In Thailand, a real invasion of elephants began: tourists were warned of danger and prison for 10 years

A real invasion of elephants began in Thailand: tourists were warned about the danger and prison for 10 years< /p>In four provinces of Thailand, including the tourist Chonburi, massive problems began to arise with the Kingdom's most popular living attraction. During the coronavirus shutdown and a significant decrease in traffic, wild elephants have “mastered” wild elephants on the roads of Chonburi and in 4 other eastern provinces, including Chachoengsao, Rayong, Chanthaburi and Sa Kaeo. Animals themselves pose a threat, in addition, accidentally knocking down an elephant on the road threatens with a huge fine and even imprisonment.

According to the director of the Wildlife Conservation Authority, under the Wildlife Conservation and Protection Act, drivers who knock down elephants can be jailed for up to 10 years, fined up to one million baht, or both. And regardless of whether the collision was intentional or not. And there have already been several such cases this year: in January, a pickup truck hit and killed an elephant on the Kanchanaburi highway; in February, 35 new signs “Beware of elephants!” were posted along this highway. Elephants cross this highway regularly, and signs warn drivers that the speed limit is 60 kilometers per hour and that they face jail time and fines if they hit the elephants.

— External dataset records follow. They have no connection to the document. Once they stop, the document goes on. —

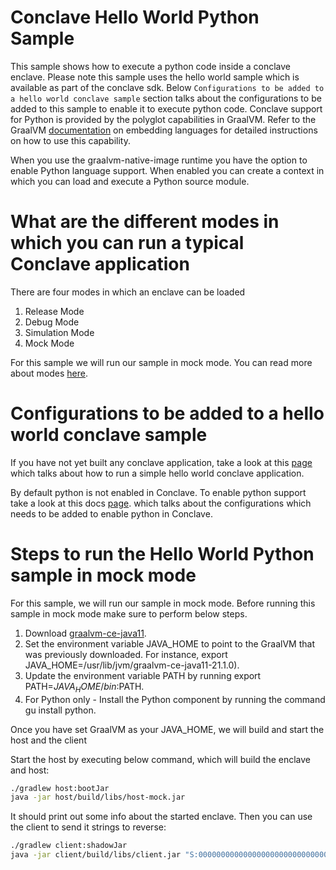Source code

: # Conclave Hello World Python Sample

This sample shows how to execute a python code inside a conclave enclave.
Please note this sample uses the hello world sample which is available as part of the conclave sdk.
Below ``Configurations to be added to a hello world conclave sample`` section talks about the configurations to be added 
to this sample to enable it to execute python code.
Conclave support for Python is provided by the polyglot capabilities in GraalVM. 
Refer to the GraalVM [documentation](https://www.graalvm.org/reference-manual/embed-languages/) on embedding languages 
for detailed instructions on how to use this capability.

When you use the graalvm-native-image runtime you have the option to enable Python language support. 
When enabled you can create a context in which you can load and execute a Python source module.

# What are the different modes in which you can run a typical Conclave application

There are four modes in which an enclave can be loaded
1. Release Mode
2. Debug Mode
3. Simulation Mode
4. Mock Mode

For this sample we will run our sample in mock mode.
You can read more about modes [here](https://docs.conclave.net/enclave-modes.html).

# Configurations to be added to a hello world conclave sample

If you have not yet built any conclave application, take a look at this 
[page](https://docs.conclave.net/writing-hello-world.html) which talks about how to run a simple hello world
conclave application.

By default python is not enabled in Conclave.
To enable python support take a look at this docs [page](https://docs.conclave.net/javascript-python.html#enable-javascriptpython-in-the-conclave-configuration).
which talks about the configurations which needs to be added to 
enable python in Conclave.

# Steps to run the Hello World Python sample in mock mode

For this sample, we will run our sample in mock mode.
Before running this sample in mock mode make sure to perform below steps.

1. Download [graalvm-ce-java11](https://github.com/graalvm/graalvm-ce-builds/releases). 
2. Set the environment variable JAVA_HOME to point to the GraalVM that was previously downloaded. 
   For instance, export JAVA_HOME=/usr/lib/jvm/graalvm-ce-java11-21.1.0).
3. Update the environment variable PATH by running export PATH=$JAVA_HOME/bin:$PATH.
4. For Python only - Install the Python component by running the command gu install python.

Once you have set GraalVM as your JAVA_HOME, we will build and start the host and the client

Start the host by executing below command, which will build the enclave and host:

```bash
./gradlew host:bootJar
java -jar host/build/libs/host-mock.jar
```

It should print out some info about the started enclave. Then you can use the client to send it strings to reverse:

```bash
./gradlew client:shadowJar
java -jar client/build/libs/client.jar "S:0000000000000000000000000000000000000000000000000000000000000000 PROD:1 SEC:INSECURE" "reverse me"
```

Wildlife department director Phadet Lightong said the department is trying to limit the space in forested areas where elephants can live and push back elephants that go outside the designated areas, but there are too many of them. He added that there is enough food and water for the elephants in the places designated for them. He also noted that the plans include the creation of special human patrols from local residents on the elephant trails, which could warn the authorities where the elephants are moving.

At the moment, it is estimated that there may be 470-480 elephants in Thailand only in these areas. At the same time, Thailand has banned the use of elephants as pack animals, forcing their owners to look for other ways to feed the elephants – and it is possible that they are released into the wild.